DETROIT — A Marquette city park is closing a portion of its lone road for a month to help out some local residents: blue-spotted salamanders.
The salamanders spend the cold, snowy winters underground in Michigan’s Upper Peninsula. Then every spring, almost in unison, they make their way to nearby pools, where they mate and lay eggs. But at Presque Isle Park, that means crossing a solitary roadway looping through the popular 323-acre, forested park on a peninsula jutting into Lake Superior.
Eli Bieri, a biology student at nearby Northern Michigan University, studied the blue-spotted salamanders as part of his research, going out nights with student volunteers in the spring to count and tag the amphibians.
“We would see thousands and thousands of salamanders crossing the street in just one night,” he said. “It was really amazing — until we see cars zip by and squish salamanders. That really troubled me — it kept me awake at night.”
Bieri counted the road-killed salamanders on that stretch of Peter White Drive in the spring of 2019, and found 429 carcasses. “And their carcasses are popular food for seagulls, foxes and raccoons, so we probably missed a few,” he said.

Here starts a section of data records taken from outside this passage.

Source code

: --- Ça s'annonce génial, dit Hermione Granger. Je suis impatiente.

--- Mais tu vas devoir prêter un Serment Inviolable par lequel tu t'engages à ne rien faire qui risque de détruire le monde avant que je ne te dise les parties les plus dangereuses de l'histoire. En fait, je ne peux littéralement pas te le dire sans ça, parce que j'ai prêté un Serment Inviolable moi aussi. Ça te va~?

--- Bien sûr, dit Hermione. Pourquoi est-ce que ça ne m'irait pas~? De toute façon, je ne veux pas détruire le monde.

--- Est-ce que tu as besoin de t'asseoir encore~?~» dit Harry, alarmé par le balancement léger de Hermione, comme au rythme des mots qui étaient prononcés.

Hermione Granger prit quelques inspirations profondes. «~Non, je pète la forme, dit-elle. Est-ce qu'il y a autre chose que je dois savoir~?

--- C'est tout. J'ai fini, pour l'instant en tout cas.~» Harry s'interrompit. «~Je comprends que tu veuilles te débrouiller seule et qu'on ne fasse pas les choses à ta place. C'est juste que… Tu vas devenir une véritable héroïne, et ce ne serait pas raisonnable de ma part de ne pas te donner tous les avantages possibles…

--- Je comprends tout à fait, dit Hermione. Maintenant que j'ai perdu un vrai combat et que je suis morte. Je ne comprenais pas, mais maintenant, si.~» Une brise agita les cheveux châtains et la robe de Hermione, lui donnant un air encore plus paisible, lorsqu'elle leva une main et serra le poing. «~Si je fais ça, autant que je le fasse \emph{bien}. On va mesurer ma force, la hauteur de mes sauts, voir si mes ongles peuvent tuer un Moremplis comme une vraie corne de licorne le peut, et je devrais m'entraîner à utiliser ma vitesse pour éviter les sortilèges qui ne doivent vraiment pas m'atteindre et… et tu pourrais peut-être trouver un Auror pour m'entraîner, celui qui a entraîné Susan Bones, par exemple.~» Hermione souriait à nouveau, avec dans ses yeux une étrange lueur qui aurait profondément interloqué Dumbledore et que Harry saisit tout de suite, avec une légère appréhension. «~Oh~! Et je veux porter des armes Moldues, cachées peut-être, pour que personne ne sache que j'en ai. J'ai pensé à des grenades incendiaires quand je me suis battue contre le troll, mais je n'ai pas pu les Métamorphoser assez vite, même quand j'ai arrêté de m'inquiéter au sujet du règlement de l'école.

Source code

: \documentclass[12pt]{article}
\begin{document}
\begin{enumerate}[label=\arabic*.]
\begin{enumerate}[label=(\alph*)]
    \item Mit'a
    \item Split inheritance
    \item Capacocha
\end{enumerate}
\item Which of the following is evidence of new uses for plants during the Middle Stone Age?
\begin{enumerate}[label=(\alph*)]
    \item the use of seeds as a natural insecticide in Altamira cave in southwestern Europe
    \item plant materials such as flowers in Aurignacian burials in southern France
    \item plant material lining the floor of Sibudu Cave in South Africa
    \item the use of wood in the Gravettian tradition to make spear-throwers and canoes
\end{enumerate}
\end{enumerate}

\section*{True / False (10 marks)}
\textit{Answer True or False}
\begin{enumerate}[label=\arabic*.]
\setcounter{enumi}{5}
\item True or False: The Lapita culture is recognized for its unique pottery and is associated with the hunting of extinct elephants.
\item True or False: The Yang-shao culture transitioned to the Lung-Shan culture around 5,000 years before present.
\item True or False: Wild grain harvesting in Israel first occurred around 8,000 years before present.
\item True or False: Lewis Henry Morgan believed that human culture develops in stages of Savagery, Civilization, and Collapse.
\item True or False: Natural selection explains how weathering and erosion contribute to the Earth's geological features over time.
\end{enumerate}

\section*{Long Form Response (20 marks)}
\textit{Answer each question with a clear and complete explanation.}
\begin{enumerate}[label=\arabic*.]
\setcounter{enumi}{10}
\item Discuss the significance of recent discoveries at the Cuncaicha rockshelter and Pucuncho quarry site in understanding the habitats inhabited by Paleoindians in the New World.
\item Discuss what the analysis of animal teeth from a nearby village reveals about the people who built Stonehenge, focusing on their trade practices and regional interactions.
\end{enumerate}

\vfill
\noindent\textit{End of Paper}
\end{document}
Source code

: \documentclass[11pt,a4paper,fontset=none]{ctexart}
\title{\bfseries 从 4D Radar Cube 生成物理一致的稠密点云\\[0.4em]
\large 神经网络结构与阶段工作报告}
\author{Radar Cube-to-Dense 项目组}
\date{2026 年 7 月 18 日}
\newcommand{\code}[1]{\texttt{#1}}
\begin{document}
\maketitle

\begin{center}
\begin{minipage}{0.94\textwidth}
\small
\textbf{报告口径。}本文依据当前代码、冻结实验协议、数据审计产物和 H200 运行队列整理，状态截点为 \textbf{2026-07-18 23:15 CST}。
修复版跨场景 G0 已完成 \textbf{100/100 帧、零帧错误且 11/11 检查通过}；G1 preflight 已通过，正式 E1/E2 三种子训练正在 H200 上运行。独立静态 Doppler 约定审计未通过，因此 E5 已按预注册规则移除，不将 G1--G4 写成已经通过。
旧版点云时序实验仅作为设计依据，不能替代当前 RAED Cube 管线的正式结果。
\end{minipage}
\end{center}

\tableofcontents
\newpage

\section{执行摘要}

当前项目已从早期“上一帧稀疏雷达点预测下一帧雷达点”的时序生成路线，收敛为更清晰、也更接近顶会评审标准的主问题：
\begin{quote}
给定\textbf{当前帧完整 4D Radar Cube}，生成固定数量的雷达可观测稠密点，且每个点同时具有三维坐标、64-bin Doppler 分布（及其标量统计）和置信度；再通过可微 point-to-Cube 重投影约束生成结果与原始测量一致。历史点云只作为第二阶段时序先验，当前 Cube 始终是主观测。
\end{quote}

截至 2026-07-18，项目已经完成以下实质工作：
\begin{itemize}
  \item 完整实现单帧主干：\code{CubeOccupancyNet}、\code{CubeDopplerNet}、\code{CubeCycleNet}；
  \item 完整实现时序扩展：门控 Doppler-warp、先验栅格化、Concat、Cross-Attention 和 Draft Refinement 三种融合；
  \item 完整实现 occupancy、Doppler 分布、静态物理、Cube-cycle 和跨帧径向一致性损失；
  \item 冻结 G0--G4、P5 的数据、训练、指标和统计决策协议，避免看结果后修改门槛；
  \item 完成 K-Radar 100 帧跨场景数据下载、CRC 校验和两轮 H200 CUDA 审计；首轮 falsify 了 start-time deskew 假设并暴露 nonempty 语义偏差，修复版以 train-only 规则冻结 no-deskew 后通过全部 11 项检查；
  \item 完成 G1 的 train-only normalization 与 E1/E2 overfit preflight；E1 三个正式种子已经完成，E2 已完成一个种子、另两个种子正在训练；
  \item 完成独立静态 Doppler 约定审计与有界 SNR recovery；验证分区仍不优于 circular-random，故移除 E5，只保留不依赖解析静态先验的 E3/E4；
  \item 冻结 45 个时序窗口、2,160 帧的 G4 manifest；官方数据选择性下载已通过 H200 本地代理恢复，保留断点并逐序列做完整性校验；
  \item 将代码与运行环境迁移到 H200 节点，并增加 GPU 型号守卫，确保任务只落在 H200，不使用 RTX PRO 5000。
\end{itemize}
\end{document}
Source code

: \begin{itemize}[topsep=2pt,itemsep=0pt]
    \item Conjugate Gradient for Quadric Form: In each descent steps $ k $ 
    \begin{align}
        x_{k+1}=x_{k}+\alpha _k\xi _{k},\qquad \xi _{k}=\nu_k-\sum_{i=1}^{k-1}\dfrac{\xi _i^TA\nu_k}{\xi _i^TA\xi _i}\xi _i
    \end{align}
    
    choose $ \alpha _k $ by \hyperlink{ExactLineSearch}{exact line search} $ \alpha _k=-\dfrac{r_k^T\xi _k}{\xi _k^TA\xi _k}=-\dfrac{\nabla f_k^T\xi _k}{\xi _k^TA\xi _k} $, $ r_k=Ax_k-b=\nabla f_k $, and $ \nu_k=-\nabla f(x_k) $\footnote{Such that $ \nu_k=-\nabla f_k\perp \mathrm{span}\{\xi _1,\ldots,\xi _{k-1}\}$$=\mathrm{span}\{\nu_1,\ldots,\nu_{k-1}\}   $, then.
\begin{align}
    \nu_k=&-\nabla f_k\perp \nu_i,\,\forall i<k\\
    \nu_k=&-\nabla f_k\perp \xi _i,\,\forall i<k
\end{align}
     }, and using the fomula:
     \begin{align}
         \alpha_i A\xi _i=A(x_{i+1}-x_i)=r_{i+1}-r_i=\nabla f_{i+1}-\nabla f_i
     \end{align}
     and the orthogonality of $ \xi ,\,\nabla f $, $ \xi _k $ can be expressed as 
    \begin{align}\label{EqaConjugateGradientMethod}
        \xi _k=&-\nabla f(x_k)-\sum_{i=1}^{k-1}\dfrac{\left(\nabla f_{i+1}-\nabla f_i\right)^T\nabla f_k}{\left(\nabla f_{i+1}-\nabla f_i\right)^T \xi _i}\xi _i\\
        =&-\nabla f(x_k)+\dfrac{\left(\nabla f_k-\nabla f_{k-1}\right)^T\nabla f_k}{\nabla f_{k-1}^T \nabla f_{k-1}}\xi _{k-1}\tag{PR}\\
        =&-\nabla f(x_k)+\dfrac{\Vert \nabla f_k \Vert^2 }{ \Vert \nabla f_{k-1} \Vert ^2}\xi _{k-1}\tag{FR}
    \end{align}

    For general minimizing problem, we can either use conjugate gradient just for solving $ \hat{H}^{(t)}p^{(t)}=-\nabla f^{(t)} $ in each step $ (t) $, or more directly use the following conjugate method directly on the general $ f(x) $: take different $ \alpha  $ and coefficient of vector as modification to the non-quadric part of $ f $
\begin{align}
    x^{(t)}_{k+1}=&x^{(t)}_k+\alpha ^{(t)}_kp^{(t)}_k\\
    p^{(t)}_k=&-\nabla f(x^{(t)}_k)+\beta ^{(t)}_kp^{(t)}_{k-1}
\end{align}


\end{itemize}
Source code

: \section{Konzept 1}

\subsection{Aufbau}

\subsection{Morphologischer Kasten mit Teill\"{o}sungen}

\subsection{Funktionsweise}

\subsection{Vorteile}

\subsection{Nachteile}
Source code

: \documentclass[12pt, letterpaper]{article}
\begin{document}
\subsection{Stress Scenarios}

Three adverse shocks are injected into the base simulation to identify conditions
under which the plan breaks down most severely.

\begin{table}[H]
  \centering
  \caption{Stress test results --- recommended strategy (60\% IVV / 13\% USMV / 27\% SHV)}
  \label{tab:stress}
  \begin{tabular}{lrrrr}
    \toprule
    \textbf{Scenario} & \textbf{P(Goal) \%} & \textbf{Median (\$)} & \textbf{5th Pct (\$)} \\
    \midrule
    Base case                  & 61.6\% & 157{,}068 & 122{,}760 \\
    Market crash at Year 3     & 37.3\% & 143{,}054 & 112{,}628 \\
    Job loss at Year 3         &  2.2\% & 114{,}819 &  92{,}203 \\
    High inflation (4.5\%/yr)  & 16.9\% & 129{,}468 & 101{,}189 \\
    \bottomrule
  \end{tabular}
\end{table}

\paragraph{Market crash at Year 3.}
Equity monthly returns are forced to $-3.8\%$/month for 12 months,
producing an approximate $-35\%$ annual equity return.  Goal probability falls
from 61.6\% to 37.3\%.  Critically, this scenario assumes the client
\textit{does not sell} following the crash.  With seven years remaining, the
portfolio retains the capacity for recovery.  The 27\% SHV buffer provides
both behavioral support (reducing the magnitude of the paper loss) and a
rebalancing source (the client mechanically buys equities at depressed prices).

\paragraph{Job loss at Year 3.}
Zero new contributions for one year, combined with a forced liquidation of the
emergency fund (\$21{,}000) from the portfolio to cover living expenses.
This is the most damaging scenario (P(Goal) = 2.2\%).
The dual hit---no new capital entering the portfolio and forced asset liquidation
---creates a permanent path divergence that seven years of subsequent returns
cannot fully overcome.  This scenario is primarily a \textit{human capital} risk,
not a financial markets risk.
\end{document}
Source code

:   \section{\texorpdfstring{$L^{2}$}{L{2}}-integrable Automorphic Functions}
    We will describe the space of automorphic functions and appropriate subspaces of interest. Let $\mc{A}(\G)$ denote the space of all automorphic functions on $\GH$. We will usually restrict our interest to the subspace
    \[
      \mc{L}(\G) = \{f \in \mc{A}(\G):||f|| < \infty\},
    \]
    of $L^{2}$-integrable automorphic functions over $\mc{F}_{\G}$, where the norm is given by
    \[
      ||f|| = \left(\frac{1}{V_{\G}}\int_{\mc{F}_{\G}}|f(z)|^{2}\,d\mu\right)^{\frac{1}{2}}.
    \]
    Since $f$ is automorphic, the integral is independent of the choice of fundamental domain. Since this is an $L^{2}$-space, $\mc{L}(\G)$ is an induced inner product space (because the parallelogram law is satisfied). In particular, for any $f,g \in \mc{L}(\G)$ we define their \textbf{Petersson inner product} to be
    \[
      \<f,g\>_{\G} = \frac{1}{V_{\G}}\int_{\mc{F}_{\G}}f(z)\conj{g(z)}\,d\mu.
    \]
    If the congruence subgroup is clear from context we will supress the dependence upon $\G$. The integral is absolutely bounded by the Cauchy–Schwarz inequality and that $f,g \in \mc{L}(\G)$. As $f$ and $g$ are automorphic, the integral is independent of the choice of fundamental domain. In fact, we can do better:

That’s 10% to 20% of the park’s blue-spotted salamander population, according to Bieri’s research — an alarming number that risks permanently depleting the park’s population, he said.
He enlisted the help of the Superior Watershed Partnership and Land Conservancy, a local nonprofit organization involved in conservation and public education projects.
“Blue-spotted salamanders are not an endangered species, but their range is so small,” said Tyler Penrod, a program manager with Superior Watershed Partnership.
Penrod reached out to Marquette city officials, and last spring got the relevant stretch of road within the park temporarily closed to evening and overnight vehicular traffic — when the emerging salamanders are on the move. The result: only three road-killed salamanders were counted. “Those were probably from bicycles or people inadvertently stepping on them,” Bieri said.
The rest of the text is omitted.